How did wine get this far?

It official, wine rules. After a lot of media attention for the new web 2.0 browser flock a decided to take it for a spin. As a matter of fact I am creating this thread using Flock on SuSE 11 KDE 4.1.

But not the linux download. I tried, but got discouraged by the following message after downloading, unpacking and trying it to start…

./flock-bin: error while loading shared libraries: libstdc++.so.5: cannot open shared object file: No such file or directory

So I boldly took the change and just clicked on this little flag representing the Redmond (windows) version. After downloading the slightly bigger windows version a popup followed, after that a installation wizard. It suggested to make desktop and menu entry’s and it did.

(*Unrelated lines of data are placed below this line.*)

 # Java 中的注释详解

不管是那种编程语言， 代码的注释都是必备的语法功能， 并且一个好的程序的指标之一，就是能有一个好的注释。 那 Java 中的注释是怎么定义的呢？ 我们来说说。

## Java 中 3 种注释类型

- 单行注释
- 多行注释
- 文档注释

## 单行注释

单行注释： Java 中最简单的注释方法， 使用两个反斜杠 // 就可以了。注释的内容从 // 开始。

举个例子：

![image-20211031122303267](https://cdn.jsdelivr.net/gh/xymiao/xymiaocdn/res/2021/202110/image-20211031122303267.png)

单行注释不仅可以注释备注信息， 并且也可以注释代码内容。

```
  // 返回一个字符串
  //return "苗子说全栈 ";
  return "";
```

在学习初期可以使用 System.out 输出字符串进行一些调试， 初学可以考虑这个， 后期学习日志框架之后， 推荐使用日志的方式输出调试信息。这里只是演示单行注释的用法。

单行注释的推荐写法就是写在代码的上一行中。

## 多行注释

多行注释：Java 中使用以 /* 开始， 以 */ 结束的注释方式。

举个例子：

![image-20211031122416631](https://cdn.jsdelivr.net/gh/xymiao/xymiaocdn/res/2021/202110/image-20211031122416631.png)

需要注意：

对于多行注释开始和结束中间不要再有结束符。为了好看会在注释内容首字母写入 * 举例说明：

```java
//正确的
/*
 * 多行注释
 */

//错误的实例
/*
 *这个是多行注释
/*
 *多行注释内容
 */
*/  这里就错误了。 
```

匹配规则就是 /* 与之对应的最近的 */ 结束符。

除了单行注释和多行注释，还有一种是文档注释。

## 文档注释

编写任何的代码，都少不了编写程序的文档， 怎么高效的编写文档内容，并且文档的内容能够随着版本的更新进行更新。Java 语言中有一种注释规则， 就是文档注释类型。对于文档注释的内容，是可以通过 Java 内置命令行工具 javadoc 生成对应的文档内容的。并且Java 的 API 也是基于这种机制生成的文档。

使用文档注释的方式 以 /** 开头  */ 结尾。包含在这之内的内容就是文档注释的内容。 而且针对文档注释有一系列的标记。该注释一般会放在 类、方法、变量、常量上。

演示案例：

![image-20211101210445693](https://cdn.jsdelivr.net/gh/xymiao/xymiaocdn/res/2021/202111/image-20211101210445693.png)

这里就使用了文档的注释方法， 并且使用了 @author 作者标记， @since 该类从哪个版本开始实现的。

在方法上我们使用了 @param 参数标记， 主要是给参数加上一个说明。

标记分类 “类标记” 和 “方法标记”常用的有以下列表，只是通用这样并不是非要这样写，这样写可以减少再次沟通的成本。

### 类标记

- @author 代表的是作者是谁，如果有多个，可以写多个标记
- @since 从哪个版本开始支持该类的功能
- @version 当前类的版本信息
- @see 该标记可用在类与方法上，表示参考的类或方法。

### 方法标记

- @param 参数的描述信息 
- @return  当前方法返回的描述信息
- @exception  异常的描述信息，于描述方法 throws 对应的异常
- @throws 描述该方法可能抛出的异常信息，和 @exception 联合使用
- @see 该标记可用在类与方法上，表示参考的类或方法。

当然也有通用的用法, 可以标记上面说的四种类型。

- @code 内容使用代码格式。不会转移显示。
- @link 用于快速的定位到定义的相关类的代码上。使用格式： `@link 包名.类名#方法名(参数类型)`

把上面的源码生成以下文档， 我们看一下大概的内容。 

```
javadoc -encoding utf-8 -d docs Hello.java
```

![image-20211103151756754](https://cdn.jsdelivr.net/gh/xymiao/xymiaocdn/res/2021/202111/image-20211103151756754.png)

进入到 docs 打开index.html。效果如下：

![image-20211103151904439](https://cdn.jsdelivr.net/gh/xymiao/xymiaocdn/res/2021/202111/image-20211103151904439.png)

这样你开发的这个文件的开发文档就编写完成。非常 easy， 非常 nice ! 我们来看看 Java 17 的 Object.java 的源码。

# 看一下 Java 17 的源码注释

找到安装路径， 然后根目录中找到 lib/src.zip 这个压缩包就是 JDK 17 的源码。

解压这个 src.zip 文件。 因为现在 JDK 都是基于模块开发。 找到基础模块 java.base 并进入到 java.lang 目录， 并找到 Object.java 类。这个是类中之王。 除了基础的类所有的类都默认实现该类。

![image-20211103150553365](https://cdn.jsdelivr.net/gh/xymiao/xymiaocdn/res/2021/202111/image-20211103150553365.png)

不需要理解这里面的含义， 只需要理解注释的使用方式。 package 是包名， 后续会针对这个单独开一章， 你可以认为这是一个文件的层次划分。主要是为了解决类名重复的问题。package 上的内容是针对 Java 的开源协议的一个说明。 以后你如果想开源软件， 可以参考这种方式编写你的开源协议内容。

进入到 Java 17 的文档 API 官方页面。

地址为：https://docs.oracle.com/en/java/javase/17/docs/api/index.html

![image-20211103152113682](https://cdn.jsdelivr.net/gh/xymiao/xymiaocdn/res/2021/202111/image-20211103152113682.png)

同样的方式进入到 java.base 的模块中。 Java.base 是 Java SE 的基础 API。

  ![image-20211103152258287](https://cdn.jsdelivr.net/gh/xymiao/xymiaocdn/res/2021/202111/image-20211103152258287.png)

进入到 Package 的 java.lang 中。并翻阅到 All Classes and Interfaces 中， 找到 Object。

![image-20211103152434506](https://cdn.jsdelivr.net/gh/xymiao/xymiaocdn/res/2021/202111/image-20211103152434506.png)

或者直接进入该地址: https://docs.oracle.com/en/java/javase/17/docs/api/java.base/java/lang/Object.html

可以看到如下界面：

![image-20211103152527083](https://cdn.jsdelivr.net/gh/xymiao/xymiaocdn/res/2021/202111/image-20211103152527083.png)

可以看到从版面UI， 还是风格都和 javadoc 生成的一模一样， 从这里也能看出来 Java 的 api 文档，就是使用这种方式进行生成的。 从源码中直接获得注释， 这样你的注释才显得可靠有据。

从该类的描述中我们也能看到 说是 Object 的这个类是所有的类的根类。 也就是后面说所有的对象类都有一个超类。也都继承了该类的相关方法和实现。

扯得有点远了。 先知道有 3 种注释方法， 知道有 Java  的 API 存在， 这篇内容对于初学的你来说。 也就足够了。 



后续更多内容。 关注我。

This is not the fist app that I found, installs better in wine than plain linux. Have you ever tried to install mplayer without the packman repositories? I did and it took me several hours whereas installing the windows binary takes about 5 minutes. True, cutting and pasting is a bit more difficult and some fonts are not as fancy as in the Linux versions but at least wine gives me the opportunity to test some software without hours of dependency checking.

I use the OpenSuse repositories for almost all my software. I can’t remember the last time I had trouble installing a program due to dependency issues, it has been a while

Wine has come a long way though in the last few years

hmm, just downloaded flock & it works no problem, i use only linux,no wine or windows :wink:

Andy

zypper in compat-libstdc++

And your Linux flock works fine. (Takes about 2 seconds to install on 11.0 - far cry from those ‘hours’)

All you need is “compat-libstdc++” package from “OSS” repository.

Still doesn’t seem to do USB very well…or at all.

wow, this

sudo zypper in compat-libstdc++

actually does work. The guy’s at Flock need to know about this. Thanx.

Now I’ll try to find out and understand how I can figured out which compat I need to install next time an install fails.

Greetings. Resturp

strangles people who use sudo

**su -c ‘zypper in compat-libstdc++’ **

deltaflyer44 wrote:
> hmm, just downloaded flock & it works no problem, i use only linux,no
> wine or windows :wink:

i also installed flock on a pure linux machine with no problems at all…i did
it so i could figure out how to help a newer to linux user in one of these suse
fora to get his/hers installed…

i really didn’t like it a lot better than firefox (flock is just a customized
FF) so deleted it, but i think the other user got hers/his installed using my
postings…perhaps you can search for that thread and get yours going without
wine also…

NOT, that using wine is a bad thing…just in the flock example it is not
necessary since flock IS opensource…


DenverD (Linux Counter 282315)
A Texan in Denmark

Gee… guess you could make yourself a profession out of that then :wink:

>
> strangles people who use sudo

Ubuntu started the craze I think.

Hmmmm shouldn’t you use

su - -c ''

so you load root’s profile preventing you from accidentally running a version of zypper that is not in root’s path?

sorry Chrysantine you are absolutely right.

su -c does create a root shell and thus loads root’s profile.
sudo does not and therefore imposes an potential security risk.

let me clarify for those who miss the point.

try the following:

start a terminal and do:

touch bin/cat
chmod +x bin/cat
cat /etc/fstab
man su

What happen???
We created a empty script cat that does absolutely nothing.
when we now try to cat a file, as ~/bin comes first in a normal users PATH setting, nothing happens.

when we try to read a man page the man system uses cat to pickup the correct file so therefore the man command fails.

Now within the same session try:

su -c 'cat /etc/fstab'
sudo 'cat /etc/fstab'

You see, the users version of the cat program gets used by root. we obviously don’t want this to happen as it imposes security and stability trouble.

Thank you Chrysantine for pointing this out.